You don't ask the right questions. Trying to fix it without changing anything. These issues are at the core of the system, you have to look at the basics to tackle it.There have been ideas floated over the years on how to address this issue.
There supposed to be a winner at the end, so one army is supposed to gain momentum over the other at some point to win. This is by design. On the other hand over-balancing and you'll end up with an endless campaign.
So maybe the core of the problem is that there is a loosing side?
As i said in the other thread, how the other team takes the loss is up to its General IMO. But maybe we need to find a system without loosers then?
Was the map created randomly? Why there are 50 territories on it? Why 10 theaters? Why 5 connections?
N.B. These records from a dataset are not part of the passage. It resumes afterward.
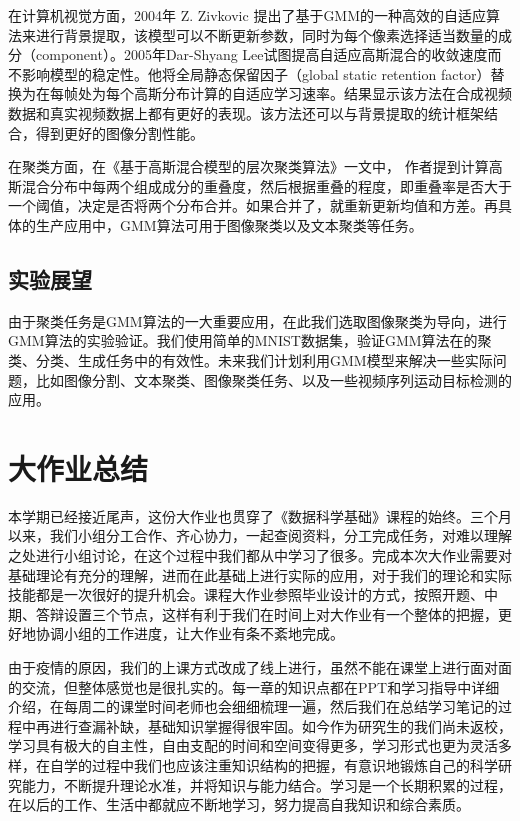 \documentclass[UTF8]{ctexart}
\begin{document}
在计算机视觉方面，2004年 Z. Zivkovic 提出了基于GMM的一种高效的自适应算法来进行背景提取，该模型可以不断更新参数，同时为每个像素选择适当数量的成分（component）。2005年Dar-Shyang Lee试图提高自适应高斯混合的收敛速度而不影响模型的稳定性。他将全局静态保留因子（global static retention factor）替换为在每帧处为每个高斯分布计算的自适应学习速率。结果显示该方法在合成视频数据和真实视频数据上都有更好的表现。该方法还可以与背景提取的统计框架结合，得到更好的图像分割性能。

在聚类方面，在《基于高斯混合模型的层次聚类算法》一文中， 作者提到计算高斯混合分布中每两个组成成分的重叠度，然后根据重叠的程度，即重叠率是否大于一个阈值，决定是否将两个分布合并。如果合并了，就重新更新均值和方差。再具体的生产应用中，GMM算法可用于图像聚类以及文本聚类等任务。

\subsection{实验展望}

由于聚类任务是GMM算法的一大重要应用，在此我们选取图像聚类为导向，进行GMM算法的实验验证。我们使用简单的MNIST数据集，验证GMM算法在的聚类、分类、生成任务中的有效性。未来我们计划利用GMM模型来解决一些实际问题，比如图像分割、文本聚类、图像聚类任务、以及一些视频序列运动目标检测的应用。

\section{大作业总结}

本学期已经接近尾声，这份大作业也贯穿了《数据科学基础》课程的始终。三个月以来，我们小组分工合作、齐心协力，一起查阅资料，分工完成任务，对难以理解之处进行小组讨论，在这个过程中我们都从中学习了很多。完成本次大作业需要对基础理论有充分的理解，进而在此基础上进行实际的应用，对于我们的理论和实际技能都是一次很好的提升机会。课程大作业参照毕业设计的方式，按照开题、中期、答辩设置三个节点，这样有利于我们在时间上对大作业有一个整体的把握，更好地协调小组的工作进度，让大作业有条不紊地完成。

由于疫情的原因，我们的上课方式改成了线上进行，虽然不能在课堂上进行面对面的交流，但整体感觉也是很扎实的。每一章的知识点都在PPT和学习指导中详细介绍，在每周二的课堂时间老师也会细细梳理一遍，然后我们在总结学习笔记的过程中再进行查漏补缺，基础知识掌握得很牢固。如今作为研究生的我们尚未返校，学习具有极大的自主性，自由支配的时间和空间变得更多，学习形式也更为灵活多样，在自学的过程中我们也应该注重知识结构的把握，有意识地锻炼自己的科学研究能力，不断提升理论水准，并将知识与能力结合。学习是一个长期积累的过程，在以后的工作、生活中都就应不断地学习，努力提高自我知识和综合素质。
\end{document}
And (currently) 16 divisions?Ghoul wrote: I'm not sure what you mean by the map being the result of bad principles. If you can elaborate I'd like to hear it. The map is nothing more than a tool we use to determine what maps we play on the battle day.
BF3:C4, lasted 14 weeks, 31 maps* out of 42 were played, 73.8%
BF3:C6, lasted 8 weeks, 22 maps out of 50 were played, 44%
BF4:C3, lasted 5 weeks, 21 maps out of 50 were played, 42%
*maps - different map, size or mode.
Since BF3:C4, less then 50% of the maps are played. And thats despite the fact the number of rounds/maps played each battleday has increased since then.